Seven and a half years ago I learnt about a bile duct for the first time; in the days running up to my Dad’s 60th birthday he’d been a bit itchy and had started turning yellow. An amazingly astute GP (with personal experience of what was to come), swift turnaround in our local hospital and expert opinion following numerous tests from a regional centre, meant that a few weeks later Dad was diagnosed with bile duct cancer. I’ve written here before that someone once told me the cancers you need to worry about are the ones with the long names, the more syllables – the more worrying, well to give it it’s full name, bile duct cancer, or cholangiocarcinoma, has 8 syllables (to save you counting).

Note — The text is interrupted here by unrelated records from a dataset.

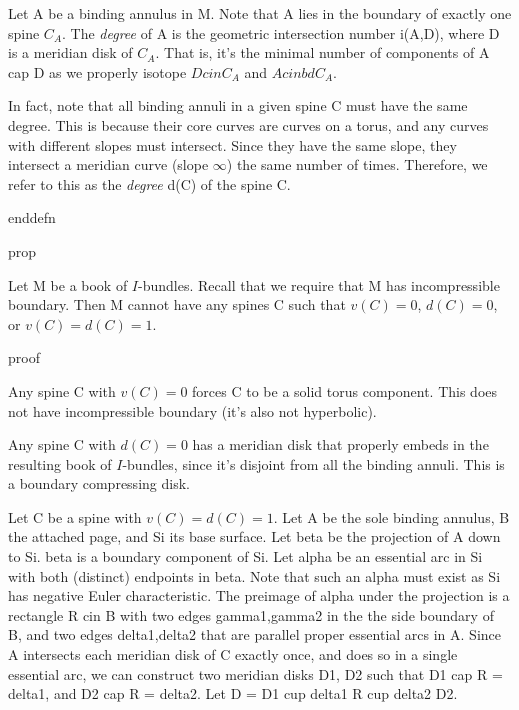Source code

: Let A be a binding annulus in M. Note that A lies in the boundary of exactly
one spine $C_A$. The \emph{degree} of A is the geometric intersection number
i(A,D), where D is a meridian disk of $C_A$. That is, it's the minimal number
of components of A cap D as we properly isotope $D cin C_A$ and $A cin bd C_A$.

In fact, note that all binding annuli in a given spine C must have the same
degree. This is because their core curves are curves on a torus, and any curves
with different slopes must intersect. Since they have the same slope, they
intersect a meridian curve (slope $\infty$) the same number of times.
Therefore, we refer to this as the \emph{degree} d(C) of the spine C.

enddefn

prop

Let M be a book of $I$-bundles. Recall that we require that M has incompressible
boundary. Then M cannot have any spines C such that $v(C)=0$, $d(C)=0$, or
$v(C)=d(C)=1$.

proof

Any spine C with $v(C)=0$ forces C to be a solid torus component. This does not
have incompressible boundary (it's also not hyperbolic).

Any spine C with $d(C)=0$ has a meridian disk that properly embeds in the
resulting book of $I$-bundles, since it's disjoint from all the binding annuli.
This is a boundary compressing disk.


Let C be a spine with $v(C)=d(C)=1$. Let A be the sole binding annulus, B the
attached page, and Si its base surface. Let beta be the projection of A down to
Si. beta is a boundary component of Si. Let alpha be an essential arc in Si
with both (distinct) endpoints in beta. Note that such an alpha must exist as
Si has negative Euler characteristic. The preimage of alpha under the
projection is a rectangle R cin B with two edges gamma1,gamma2 in the the side
boundary of B, and two edges delta1,delta2 that are parallel proper essential
arcs in A.  Since A intersects each meridian disk of C exactly once, and does
so in a single essential arc, we can construct two meridian disks D1, D2 such
that D1 cap R = delta1, and D2 cap R = delta2. Let D = D1 cup delta1 R cup
delta2 D2.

OK, ignore the sketchy nature, this isn’t medical advice or an anatomical textbook, this is just a scribble that I remember being drawn for us on one of Dad’s first consultations. It was drawn many times after that, the bile duct is that innocuous stem, it drains bile (that digests fats) from the liver, joins the gall bladder, and drains out through the bowel (I think). Dad’s was blocked, initially the hope (our greatest hope) was that it would be a gallstone blocking the duct, but no, investigation showed it was a tumour. The treatment that followed is documented elsewhere on this blog, I’ll not go into it again, suffice to say after five years of life with cholangiocarcinoma, my amazing Dad died in November 2012.
In all that time I never met anyone else who knew about bile duct cancer (other than the staff of course). At the time Dad was diagnosed there were 1,000 cases each year in the UK, current statistics from AMMF suggest it’s now 1,800 cases a year. Still, exceedingly rare. So, imagine my surprise/horror/heartache when one of my oldest mates from school got in touch just before Christmas to say her Mum was ill, and it looked like it was bile duct cancer.
Penny’s Mum is amazing, she’s shown an indomitable spirit that characterised my Dad’s journey. In a bizarre twist of fate, this blog that I wrote as part therapy, part record and part splurging of a different perspective of this disease, is suddenly being read by one of my nearest and dearest.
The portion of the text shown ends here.